## TASK GOAL
Transcribe the data below verbatim from the line with "## Integration steps" to the line with "If a team is". Include both of those lines.

## PROVIDED DATA
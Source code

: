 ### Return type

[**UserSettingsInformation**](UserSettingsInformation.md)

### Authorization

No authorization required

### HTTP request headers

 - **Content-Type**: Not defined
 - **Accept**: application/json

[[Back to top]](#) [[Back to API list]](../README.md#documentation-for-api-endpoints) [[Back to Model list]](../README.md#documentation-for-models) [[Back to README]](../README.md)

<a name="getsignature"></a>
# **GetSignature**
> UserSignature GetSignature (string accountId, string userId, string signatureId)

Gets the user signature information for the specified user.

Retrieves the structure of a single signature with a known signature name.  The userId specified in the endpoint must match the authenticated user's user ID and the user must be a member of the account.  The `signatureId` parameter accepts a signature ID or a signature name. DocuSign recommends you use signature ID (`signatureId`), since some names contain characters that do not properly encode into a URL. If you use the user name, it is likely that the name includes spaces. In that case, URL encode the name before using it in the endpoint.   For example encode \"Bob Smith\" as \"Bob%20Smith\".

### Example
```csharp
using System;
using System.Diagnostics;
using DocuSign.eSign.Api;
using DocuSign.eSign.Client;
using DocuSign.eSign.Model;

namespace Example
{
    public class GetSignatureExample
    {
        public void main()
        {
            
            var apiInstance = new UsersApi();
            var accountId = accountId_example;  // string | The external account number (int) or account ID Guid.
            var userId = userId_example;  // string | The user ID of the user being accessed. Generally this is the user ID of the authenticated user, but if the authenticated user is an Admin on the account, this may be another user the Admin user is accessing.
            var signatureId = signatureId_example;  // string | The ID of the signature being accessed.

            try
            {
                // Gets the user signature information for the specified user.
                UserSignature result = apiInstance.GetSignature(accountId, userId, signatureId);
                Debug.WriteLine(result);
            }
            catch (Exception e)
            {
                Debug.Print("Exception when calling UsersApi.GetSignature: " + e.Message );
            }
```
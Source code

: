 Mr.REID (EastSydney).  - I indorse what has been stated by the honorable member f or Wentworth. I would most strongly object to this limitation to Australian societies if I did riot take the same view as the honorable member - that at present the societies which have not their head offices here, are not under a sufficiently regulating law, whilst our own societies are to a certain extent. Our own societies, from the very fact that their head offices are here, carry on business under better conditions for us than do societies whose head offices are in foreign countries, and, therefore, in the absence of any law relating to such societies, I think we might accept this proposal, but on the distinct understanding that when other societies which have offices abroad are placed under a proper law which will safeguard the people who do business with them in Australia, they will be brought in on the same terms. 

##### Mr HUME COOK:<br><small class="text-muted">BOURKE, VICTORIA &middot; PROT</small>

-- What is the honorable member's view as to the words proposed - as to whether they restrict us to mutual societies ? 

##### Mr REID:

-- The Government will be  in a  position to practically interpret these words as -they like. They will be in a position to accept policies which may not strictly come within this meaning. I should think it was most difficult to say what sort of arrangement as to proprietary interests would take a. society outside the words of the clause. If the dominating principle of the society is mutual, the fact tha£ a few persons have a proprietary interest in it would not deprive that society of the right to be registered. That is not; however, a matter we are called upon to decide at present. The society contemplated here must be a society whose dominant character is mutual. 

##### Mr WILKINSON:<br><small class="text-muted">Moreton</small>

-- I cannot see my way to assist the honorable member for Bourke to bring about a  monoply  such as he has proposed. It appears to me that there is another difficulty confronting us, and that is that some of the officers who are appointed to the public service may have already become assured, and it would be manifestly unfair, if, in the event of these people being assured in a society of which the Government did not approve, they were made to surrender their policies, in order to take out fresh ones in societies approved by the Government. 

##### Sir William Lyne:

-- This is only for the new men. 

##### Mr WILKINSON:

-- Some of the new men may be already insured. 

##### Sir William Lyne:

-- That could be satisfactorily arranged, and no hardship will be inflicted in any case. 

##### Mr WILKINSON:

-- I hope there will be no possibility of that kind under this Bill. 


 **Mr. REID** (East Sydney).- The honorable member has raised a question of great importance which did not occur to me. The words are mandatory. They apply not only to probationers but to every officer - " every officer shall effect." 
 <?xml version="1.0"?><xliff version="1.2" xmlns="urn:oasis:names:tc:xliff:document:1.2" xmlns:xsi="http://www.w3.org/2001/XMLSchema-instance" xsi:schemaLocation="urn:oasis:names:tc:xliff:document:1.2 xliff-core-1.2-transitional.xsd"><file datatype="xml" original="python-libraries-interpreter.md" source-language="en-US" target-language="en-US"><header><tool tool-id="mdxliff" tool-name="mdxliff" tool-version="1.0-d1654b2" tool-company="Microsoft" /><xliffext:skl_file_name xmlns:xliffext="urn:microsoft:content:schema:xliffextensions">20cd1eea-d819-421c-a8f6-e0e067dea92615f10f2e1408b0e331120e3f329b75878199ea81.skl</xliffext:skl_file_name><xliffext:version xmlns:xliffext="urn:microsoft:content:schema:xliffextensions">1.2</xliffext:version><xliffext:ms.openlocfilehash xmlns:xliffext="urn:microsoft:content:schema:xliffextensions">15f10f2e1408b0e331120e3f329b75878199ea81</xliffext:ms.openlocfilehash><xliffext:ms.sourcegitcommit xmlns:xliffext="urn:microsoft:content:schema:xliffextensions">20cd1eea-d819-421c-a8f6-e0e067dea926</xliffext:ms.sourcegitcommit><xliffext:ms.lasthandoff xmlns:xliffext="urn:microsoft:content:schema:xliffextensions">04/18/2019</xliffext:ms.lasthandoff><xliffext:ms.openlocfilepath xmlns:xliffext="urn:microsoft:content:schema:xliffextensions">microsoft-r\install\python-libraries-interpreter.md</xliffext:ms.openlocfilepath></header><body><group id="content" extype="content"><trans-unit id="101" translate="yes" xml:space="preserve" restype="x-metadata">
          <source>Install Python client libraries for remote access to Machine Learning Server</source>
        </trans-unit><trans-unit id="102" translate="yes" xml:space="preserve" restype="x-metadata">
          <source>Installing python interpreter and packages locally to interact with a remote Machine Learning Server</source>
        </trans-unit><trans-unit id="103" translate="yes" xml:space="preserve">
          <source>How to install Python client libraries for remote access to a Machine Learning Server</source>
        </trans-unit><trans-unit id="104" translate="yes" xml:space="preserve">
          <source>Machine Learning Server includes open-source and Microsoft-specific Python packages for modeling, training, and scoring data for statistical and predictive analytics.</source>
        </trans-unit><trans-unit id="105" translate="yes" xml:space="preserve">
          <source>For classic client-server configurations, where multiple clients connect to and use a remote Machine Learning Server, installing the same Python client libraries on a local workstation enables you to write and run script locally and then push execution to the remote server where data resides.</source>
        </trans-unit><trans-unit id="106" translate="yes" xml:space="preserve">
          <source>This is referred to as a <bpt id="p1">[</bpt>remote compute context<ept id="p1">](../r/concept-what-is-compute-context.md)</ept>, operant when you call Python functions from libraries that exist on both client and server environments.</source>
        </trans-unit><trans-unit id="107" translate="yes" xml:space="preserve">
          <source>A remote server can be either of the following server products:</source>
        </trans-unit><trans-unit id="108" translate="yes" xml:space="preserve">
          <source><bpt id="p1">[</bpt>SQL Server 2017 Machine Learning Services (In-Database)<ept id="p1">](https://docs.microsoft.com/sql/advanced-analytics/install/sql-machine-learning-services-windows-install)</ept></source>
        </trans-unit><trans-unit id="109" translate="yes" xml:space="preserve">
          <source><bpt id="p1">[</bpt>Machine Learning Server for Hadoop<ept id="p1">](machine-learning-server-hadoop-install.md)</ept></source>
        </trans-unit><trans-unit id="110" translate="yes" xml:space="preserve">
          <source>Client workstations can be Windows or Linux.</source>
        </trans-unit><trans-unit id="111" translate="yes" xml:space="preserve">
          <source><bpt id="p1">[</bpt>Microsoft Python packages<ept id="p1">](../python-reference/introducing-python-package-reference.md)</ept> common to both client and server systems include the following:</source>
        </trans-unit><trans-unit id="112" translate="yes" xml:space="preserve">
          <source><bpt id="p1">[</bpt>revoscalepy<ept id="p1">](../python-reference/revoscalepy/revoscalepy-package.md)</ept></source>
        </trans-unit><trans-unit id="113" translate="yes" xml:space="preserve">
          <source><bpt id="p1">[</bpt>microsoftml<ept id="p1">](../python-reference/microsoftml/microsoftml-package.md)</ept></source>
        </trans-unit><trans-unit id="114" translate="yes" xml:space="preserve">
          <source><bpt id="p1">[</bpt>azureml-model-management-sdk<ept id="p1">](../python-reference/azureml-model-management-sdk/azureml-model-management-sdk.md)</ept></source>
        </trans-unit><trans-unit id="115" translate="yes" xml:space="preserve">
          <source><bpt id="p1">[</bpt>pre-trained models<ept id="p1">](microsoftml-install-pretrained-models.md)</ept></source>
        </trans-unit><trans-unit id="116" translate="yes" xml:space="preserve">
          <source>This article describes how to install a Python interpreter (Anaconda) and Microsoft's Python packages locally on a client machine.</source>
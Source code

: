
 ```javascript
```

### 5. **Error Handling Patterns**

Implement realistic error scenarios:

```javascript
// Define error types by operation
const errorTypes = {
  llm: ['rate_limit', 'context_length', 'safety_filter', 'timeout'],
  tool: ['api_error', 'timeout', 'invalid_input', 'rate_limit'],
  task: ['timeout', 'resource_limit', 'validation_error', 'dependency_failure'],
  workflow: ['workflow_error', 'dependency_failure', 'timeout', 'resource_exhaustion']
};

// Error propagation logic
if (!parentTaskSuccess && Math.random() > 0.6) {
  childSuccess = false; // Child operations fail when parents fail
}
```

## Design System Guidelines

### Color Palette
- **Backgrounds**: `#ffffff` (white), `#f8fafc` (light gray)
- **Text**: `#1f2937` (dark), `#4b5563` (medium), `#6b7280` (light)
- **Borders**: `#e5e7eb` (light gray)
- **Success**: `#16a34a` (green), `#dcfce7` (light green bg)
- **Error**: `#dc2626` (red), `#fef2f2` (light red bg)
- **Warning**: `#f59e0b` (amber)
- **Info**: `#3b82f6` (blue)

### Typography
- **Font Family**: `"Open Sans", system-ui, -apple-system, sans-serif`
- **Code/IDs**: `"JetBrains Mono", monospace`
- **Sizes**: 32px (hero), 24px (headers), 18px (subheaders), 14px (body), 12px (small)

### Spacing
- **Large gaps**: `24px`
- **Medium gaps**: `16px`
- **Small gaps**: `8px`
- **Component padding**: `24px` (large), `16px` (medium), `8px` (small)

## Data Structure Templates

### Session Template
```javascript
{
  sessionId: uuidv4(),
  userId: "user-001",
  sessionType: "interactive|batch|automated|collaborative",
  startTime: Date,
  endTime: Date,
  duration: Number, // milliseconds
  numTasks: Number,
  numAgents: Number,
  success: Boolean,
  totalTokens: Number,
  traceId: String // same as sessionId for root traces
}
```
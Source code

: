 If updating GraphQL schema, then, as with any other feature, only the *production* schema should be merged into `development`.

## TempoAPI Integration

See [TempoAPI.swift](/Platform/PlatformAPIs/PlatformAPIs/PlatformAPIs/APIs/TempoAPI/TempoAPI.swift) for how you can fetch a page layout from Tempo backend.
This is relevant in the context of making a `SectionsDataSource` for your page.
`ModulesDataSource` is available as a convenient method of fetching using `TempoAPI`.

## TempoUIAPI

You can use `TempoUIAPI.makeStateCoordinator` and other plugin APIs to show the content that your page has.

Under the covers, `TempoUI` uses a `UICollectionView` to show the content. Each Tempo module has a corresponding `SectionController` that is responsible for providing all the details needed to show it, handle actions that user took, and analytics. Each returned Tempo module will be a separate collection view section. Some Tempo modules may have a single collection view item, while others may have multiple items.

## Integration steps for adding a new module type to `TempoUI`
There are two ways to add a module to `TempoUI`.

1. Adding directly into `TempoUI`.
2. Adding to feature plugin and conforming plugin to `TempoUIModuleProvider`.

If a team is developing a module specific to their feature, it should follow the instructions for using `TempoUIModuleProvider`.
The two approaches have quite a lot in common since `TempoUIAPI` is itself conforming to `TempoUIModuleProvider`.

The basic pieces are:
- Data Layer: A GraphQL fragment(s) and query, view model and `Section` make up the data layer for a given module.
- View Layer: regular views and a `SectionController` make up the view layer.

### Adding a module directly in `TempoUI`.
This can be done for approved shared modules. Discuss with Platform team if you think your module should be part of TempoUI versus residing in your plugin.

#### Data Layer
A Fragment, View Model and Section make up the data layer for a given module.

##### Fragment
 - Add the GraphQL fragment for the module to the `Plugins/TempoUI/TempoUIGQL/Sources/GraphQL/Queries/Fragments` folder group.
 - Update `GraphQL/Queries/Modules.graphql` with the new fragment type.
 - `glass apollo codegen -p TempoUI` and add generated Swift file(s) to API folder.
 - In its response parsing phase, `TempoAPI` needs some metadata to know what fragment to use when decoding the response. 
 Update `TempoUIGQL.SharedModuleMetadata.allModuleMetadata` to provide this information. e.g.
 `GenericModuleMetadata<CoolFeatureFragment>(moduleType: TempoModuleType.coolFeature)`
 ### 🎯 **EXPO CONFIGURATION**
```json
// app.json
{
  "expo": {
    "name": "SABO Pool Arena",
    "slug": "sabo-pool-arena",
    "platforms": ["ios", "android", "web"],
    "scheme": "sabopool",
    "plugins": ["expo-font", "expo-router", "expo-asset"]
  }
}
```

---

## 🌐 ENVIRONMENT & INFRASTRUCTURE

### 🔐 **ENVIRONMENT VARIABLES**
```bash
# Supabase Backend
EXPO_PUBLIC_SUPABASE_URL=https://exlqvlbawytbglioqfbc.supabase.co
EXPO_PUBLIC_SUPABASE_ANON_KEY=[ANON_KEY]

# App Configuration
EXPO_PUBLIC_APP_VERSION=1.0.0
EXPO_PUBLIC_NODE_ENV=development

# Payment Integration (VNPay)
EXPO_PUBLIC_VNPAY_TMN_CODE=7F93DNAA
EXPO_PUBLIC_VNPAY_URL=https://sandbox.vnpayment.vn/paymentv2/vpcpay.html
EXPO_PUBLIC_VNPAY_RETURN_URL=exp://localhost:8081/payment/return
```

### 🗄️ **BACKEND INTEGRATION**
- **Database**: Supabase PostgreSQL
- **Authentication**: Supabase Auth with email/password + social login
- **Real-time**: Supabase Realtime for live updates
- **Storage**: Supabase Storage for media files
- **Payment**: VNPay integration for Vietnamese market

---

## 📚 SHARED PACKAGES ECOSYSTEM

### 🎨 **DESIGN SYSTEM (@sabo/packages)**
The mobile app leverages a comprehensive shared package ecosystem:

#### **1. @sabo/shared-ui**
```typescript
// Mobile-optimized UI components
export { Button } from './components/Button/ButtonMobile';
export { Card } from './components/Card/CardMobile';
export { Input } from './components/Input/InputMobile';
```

## RESULT OF THE TASK
## Integration steps for adding a new module type to `TempoUI`
There are two ways to add a module to `TempoUI`.

1. Adding directly into `TempoUI`.
2. Adding to feature plugin and conforming plugin to `TempoUIModuleProvider`.

If a team is developing a module specific to their feature, it should follow the instructions for using `TempoUIModuleProvider`.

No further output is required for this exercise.